Probably with his wife’s encouragement, but certainly with his own growing good sense, Oppenheimer began to jettison political commitments that had come to seem parochial. “I went to a big Spanish relief party the night before Pearl Harbor,” he testifies in example, “and the next day, as we heard the news of the outbreak of war, I decided that I had had about enough of the Spanish cause, and that there were other and more pressing crises in the world.”1724, 1725 He was willing similarly to abandon the American Association of Scientific Workers at Lawrence’s insistence in order to help, as he supposed, to beat the Nazis to the atomic bomb.
By then, says Bethe, though Oppenheimer had been a poor teacher when he began, pitching quantum theory well above his students’ untrained range, he had “created the greatest school of theoretical physics that the United States has ever known.” Bethe’s explanation for that evolution reveals the seedbed of Oppenheimer’s later administrative leadership:
Probably the most important ingredient he brought to his teaching was his exquisite taste.
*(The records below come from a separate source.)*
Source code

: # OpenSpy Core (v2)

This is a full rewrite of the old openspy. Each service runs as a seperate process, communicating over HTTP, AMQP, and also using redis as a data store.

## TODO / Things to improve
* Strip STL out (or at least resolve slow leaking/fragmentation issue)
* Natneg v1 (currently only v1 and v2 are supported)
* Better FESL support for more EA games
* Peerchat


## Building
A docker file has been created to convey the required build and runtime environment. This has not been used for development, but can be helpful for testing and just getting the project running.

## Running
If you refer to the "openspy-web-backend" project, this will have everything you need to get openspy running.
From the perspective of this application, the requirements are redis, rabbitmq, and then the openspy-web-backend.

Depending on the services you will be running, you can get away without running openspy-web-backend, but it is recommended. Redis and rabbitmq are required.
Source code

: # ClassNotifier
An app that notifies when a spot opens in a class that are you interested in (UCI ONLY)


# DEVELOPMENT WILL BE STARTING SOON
He always knew what were the important problems, as shown by his choice of subjects. He truly lived with those problems, struggling for a solution, and he communicated his concern to his group. . . . He was interested in everything, and in one afternoon [he and his students] might discuss quantum electrodynamics, cosmic rays, electron pair production and nuclear physics.
During the same period Oppenheimer’s clumsiness with experiment evolved to appreciation and he consciously mastered experimental work—hands off. “He began to observe, not manipulate,” a former student notes. “He learned to see the apparatus and to get a feeling of its experimental limitations. He grasped the underlying physics and had the best memory I know of. He could always see how far any particular experiment would go. When you couldn’t carry it any farther, you could count on him to understand and to be thinking about the next thing you might want to try.”1726
It remained for Oppenheimer to learn to control his “beastliness” and submerge his mannerisms. But he was always a quick study. Significantly, he was least convoluted, most direct, least mannered, most natural living simply at his unadorned ranch in the Pecos Valley high in the Sangre de Cristo Mountains of northern New Mexico.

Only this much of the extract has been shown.